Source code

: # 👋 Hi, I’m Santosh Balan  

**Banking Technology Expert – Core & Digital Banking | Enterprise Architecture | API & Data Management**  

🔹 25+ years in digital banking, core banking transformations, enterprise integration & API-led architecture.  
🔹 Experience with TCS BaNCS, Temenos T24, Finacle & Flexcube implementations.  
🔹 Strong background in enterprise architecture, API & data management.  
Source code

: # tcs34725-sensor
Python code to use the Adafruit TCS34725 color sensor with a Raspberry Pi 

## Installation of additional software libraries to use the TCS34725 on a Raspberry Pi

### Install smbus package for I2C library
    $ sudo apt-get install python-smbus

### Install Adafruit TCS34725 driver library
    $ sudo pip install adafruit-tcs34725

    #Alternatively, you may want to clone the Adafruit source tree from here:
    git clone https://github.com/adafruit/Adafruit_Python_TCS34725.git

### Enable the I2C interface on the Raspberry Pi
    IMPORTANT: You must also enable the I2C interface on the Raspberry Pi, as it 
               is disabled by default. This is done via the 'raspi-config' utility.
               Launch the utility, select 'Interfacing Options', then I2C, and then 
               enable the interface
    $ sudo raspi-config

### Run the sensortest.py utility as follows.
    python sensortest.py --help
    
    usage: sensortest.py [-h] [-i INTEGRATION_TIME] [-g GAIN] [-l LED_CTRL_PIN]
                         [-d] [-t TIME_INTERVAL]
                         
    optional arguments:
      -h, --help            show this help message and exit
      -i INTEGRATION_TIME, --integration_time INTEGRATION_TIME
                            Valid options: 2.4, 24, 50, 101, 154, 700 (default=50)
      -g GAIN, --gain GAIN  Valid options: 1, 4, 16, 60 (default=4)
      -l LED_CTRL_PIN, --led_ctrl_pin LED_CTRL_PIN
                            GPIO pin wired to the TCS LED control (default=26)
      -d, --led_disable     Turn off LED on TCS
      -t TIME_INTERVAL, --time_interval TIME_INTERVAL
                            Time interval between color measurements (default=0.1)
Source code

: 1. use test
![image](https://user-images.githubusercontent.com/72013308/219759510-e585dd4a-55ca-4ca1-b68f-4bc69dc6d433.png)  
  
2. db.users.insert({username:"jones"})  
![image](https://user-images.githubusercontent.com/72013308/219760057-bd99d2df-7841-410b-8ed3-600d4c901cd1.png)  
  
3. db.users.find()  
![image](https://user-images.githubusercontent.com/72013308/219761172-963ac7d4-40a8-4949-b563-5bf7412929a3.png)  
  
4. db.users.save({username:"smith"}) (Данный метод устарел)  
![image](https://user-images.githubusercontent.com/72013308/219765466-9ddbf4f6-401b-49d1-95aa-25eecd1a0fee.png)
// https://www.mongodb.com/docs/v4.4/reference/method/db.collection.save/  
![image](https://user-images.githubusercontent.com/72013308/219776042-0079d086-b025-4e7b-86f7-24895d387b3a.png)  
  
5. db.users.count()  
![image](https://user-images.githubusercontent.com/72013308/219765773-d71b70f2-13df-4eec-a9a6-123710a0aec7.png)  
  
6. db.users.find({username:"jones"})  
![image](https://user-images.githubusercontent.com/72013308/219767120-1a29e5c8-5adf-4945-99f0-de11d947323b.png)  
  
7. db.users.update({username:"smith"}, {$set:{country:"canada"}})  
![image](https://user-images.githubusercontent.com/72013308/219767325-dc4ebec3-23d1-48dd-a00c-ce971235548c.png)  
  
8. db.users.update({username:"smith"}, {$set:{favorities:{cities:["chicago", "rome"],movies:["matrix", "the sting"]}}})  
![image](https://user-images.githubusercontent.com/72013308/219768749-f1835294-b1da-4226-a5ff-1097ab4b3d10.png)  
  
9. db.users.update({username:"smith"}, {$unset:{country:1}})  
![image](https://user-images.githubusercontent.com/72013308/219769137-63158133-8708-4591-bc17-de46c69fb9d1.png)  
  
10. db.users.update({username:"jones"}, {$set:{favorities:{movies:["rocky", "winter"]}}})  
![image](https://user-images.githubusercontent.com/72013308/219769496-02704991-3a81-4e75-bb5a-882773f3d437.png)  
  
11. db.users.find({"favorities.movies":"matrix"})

⁂

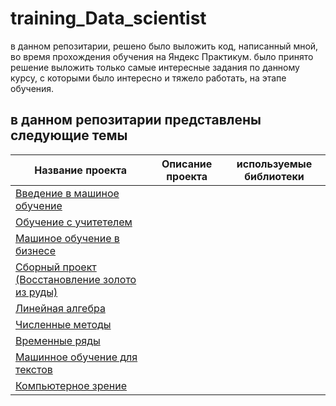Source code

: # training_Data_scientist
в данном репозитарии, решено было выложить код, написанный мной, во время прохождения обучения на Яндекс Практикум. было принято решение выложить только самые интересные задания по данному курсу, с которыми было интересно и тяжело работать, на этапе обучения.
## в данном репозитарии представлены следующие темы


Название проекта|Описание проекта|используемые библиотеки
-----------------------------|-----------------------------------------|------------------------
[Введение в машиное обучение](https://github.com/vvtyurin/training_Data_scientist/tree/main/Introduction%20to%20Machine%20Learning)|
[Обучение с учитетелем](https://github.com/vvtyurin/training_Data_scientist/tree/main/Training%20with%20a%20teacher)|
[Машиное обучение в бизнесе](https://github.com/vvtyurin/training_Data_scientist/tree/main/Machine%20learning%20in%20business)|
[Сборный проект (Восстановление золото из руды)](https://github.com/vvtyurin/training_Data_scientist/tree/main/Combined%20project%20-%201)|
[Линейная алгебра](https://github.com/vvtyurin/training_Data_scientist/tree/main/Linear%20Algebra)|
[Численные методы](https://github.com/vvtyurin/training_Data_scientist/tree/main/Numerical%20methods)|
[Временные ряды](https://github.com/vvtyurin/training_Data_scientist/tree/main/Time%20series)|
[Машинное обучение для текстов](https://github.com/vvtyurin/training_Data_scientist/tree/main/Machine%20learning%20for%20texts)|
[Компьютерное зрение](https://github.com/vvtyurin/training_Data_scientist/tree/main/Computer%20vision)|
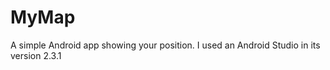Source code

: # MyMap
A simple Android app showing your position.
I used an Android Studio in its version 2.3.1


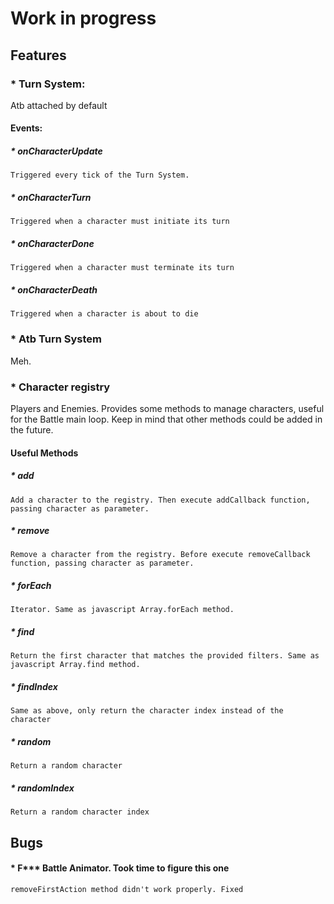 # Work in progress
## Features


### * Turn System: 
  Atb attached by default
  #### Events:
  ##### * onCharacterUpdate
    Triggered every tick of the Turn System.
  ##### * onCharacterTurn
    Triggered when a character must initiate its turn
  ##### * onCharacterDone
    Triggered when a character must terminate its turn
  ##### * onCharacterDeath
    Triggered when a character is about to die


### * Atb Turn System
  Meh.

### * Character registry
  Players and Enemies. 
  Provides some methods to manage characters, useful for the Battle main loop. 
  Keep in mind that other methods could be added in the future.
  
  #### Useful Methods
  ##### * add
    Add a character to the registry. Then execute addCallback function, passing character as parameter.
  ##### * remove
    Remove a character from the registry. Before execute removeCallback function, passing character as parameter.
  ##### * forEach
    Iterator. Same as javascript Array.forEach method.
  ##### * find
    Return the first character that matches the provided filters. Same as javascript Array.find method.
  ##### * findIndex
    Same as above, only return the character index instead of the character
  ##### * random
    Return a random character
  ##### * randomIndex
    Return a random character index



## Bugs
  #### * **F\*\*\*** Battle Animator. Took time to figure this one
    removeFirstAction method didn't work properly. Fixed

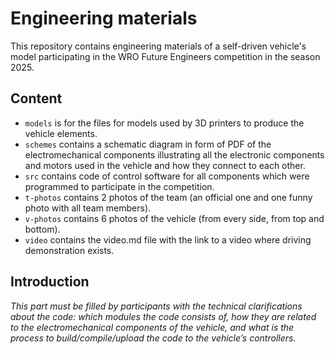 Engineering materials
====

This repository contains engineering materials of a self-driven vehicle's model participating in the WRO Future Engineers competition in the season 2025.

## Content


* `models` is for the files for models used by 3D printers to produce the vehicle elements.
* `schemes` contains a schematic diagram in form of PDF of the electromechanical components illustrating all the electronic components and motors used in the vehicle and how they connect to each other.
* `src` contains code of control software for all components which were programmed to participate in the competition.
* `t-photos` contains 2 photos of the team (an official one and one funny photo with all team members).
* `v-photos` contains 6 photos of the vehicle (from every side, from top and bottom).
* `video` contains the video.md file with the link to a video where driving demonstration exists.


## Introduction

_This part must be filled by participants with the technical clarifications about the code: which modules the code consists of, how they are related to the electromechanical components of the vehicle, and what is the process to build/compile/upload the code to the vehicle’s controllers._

⁂

Work item =>
Could you filter the entries above for lines holding the string "about" and copy them?

Solution for this problem =>
    Triggered when a character is about to die
_This part must be filled by participants with the technical clarifications about the code: which modules the code consists of, how they are related to the electromechanical components of the vehicle, and what is the process to build/compile/upload the code to the vehicle’s controllers._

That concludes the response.